対外支援など予算減額案、採決へ=野党は「政府閉鎖」で揺さぶり―米上院 2025年07月12日 15時31分

米連邦議会議事堂=2日、ワシントン(EPA時事)
米連邦議会議事堂=2日、ワシントン(EPA時事)

 【ワシントン時事】米上院は今週、対外支援などの予算を94億ドル(約1兆4000億円)減額する法案の採決を行う見通しだ。ただ、予算減額には与党共和党内に慎重な意見があるほか、野党民主党は反対する構え。民主党指導部は会計年度末となる9月末の「政府閉鎖」をにじませ、揺さぶりをかけている。
 法案は、援助機関の国際開発局(USAID)や国務省などの対外支援や、トランプ政権が「左派プロパガンダ」と嫌悪する公共ラジオ(NPR)と公共放送(PBS)の予算を削る内容。下院は先月、賛成214票、反対212票の僅差で可決した。
 トランプ政権は1月の発足以降、政府機関の縮小や職員解雇を推進。強引な手法には違法性も指摘される中、予算減額案の成立で確実な歳出削減を目指す。ただ、対外援助などの行き過ぎたカットには共和党内からも反発の声が上がっており、下院採決では同党から4議員が「造反」した。
 トランプ大統領はSNSで「すべての共和党議員は私の予算減額案を堅持することが極めて重要だ」と投稿。特に公共放送などの存続に動く議員には「私の支持が得られない」と、来年秋の中間選挙を念頭に、引き締めを図った。
 民主党も、トランプ政権が進める一方的な削減に反発を強めている。上院トップ、シューマー院内総務は8日、議場で「共和党が超党派合意を放棄するなら、予算で民主党に協力を期待するのはばかげている」と語った。
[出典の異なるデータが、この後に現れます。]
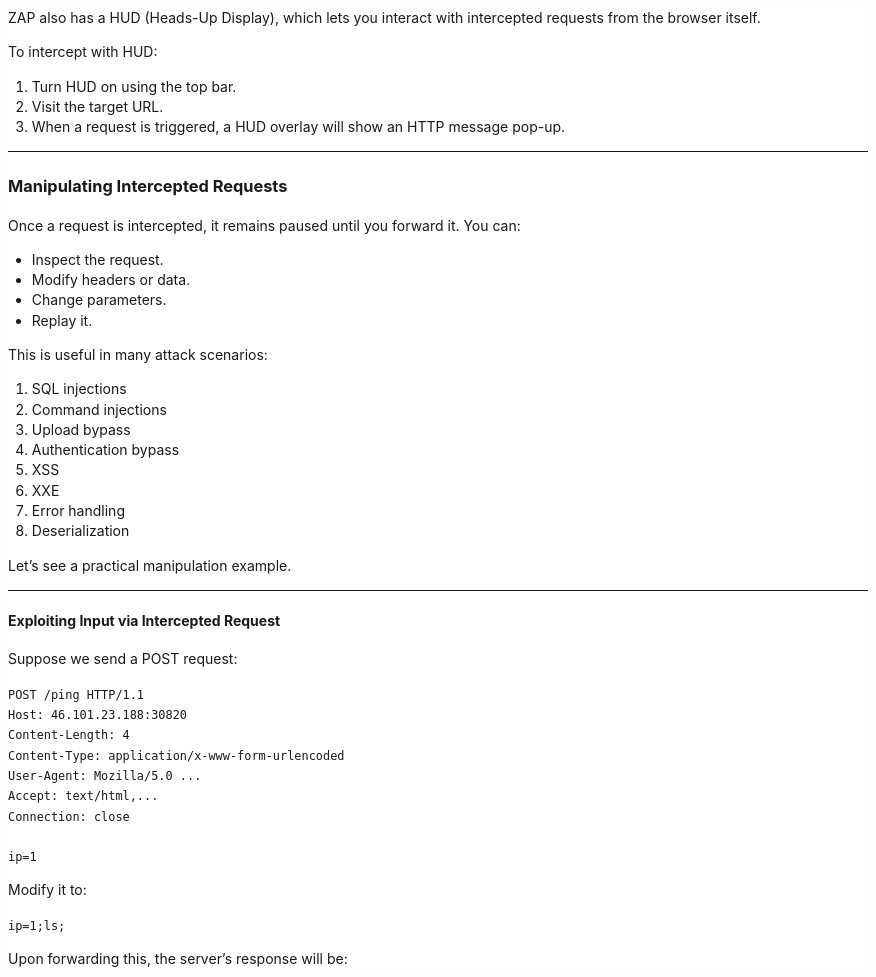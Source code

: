 ZAP also has a HUD (Heads-Up Display), which lets you interact with intercepted requests from the browser itself.

To intercept with HUD:

1. Turn HUD on using the top bar.
2. Visit the target URL.
3. When a request is triggered, a HUD overlay will show an HTTP message pop-up.

---

### Manipulating Intercepted Requests

Once a request is intercepted, it remains paused until you forward it. You can:

- Inspect the request.
- Modify headers or data.
- Change parameters.
- Replay it.

This is useful in many attack scenarios:

1. SQL injections  
2. Command injections  
3. Upload bypass  
4. Authentication bypass  
5. XSS  
6. XXE  
7. Error handling  
8. Deserialization

Let’s see a practical manipulation example.

---

#### Exploiting Input via Intercepted Request

Suppose we send a POST request:

```http
POST /ping HTTP/1.1
Host: 46.101.23.188:30820
Content-Length: 4
Content-Type: application/x-www-form-urlencoded
User-Agent: Mozilla/5.0 ...
Accept: text/html,...
Connection: close

ip=1
```

Modify it to:

```http
ip=1;ls;
```

Upon forwarding this, the server’s response will be:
 上院(100議席)で予算案を採択するには、議事妨害を阻止するため60票が必要で、民主党の協力が不可欠。9月末までに本予算かつなぎ予算が成立しなければ、政府機関の一部が閉鎖される。シューマー氏は政府閉鎖をちらつかせた形だが、実際に閉鎖されれば社会の混乱を招くため、難しい判断となりそうだ。